I spent the last week on a business trip, and managed to go most of the week without WiFi. The airplane I flew on didn't have WiFi, and while in the car I didn't have it either. I was staying at a 5 star hotel for 4 nights, and had only marginal coverage, at $13 a night. I ended up using my mobile hot spot on my phone and burned through over half my monthly allotment LTE internet in 4 days. I learned how much I rely on data connections.
Several years ago, probably 1998 or so, my wife and I were at Oshkosh, and walked by the Iridium booth. The Iridium sales person offered us a free phone call to see how great their products are, and maybe we could use them in our airplane. This was before my wife or I had a cell phone, and we wanted to check in on the kids. After three or 4 failures, we never got to talk to the kids, and we walked away unimpressed.
About a week ago, the Airplane Geeks had the president of Iridium on the
show and allowed him to hawk his products.He presented a new product that sounds like something pilots can use in the plane, and maybe other times as well. The Iridium Go looks to be the perfect implementation of the Iridium network for us.
The Iridium Go is a WiFi hotspot that will work anywhere in the world, at almost any altitude. This is the opportunity to make a tablet and phone work anywhere all the time. When in the air, the tablet can get all the data updates desired, along with making VOIP phone calls on the phone.
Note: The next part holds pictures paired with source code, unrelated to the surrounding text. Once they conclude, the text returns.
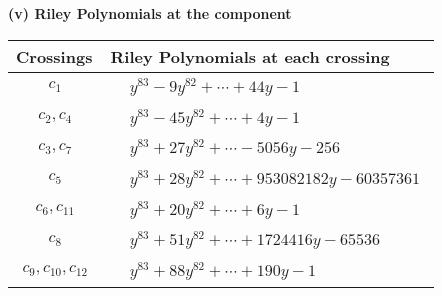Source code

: \documentclass[1p]{elsarticle_modified}
\theoremstyle{definition}
\begin{document}
\flushleft \textbf{(v) Riley Polynomials at the component}\newline \\
\begin{tabular}{m{50pt}|m{274pt}}
Crossings & \hspace{64pt}Riley Polynomials at each crossing \\
\hline $$\begin{aligned}c_{1}\end{aligned}$$&$\begin{aligned}
&y^{83}-9 y^{82}+\cdots+44 y-1
\end{aligned}$\\
\hline $$\begin{aligned}c_{2},c_{4}\end{aligned}$$&$\begin{aligned}
&y^{83}-45 y^{82}+\cdots+4 y-1
\end{aligned}$\\
\hline $$\begin{aligned}c_{3},c_{7}\end{aligned}$$&$\begin{aligned}
&y^{83}+27 y^{82}+\cdots-5056 y-256
\end{aligned}$\\
\hline $$\begin{aligned}c_{5}\end{aligned}$$&$\begin{aligned}
&y^{83}+28 y^{82}+\cdots+953082182 y-60357361
\end{aligned}$\\
\hline $$\begin{aligned}c_{6},c_{11}\end{aligned}$$&$\begin{aligned}
&y^{83}+20 y^{82}+\cdots+6 y-1
\end{aligned}$\\
\hline $$\begin{aligned}c_{8}\end{aligned}$$&$\begin{aligned}
&y^{83}+51 y^{82}+\cdots+1724416 y-65536
\end{aligned}$\\
\hline $$\begin{aligned}c_{9},c_{10},c_{12}\end{aligned}$$&$\begin{aligned}
&y^{83}+88 y^{82}+\cdots+190 y-1
\end{aligned}$\\
\hline
\end{tabular}\\~\\
\end{document}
The Go also has tracking and other useful features built in.
I know FIS-B and TIS-B should have much of the datalink covered, there are some things it won't have covered. Items like downloading whole graphical charts while in the air, or additional weather information will not be available over FIS-B. TIS-B and FIS-B aren't available outside the CONUS either, operations there will benefit from additional datalinks.
Airlines have the ability to use Iridium datalink today, and the ICAO flight plan has a capability letter reserved for CPDLC using Iridium (J7 CPDLC FANS 1/A SATCOM (Iridium)) in Item 10. To put Iridium radios in commercial aircraft is a very expensive aftermarket event. Using the Iridium Go for non-safety of flight purposes is a much smaller cost (More than an order of magnitude!).
The price is around $600 for the GO, and while that sounds high, consider the cost of a typical smart phone is in a similar ballpark (off contract). One might guess if these devices become quite popular, the price may come down.
For tooling around in your Taylorcraft, this might be overkill, but I could see it becoming almost an expected item on a Citation, or King Air. People rely on data communications a bit more in the 21st century.
(Iridium hasn't talked to me at all, I saw this and thought this is great product!)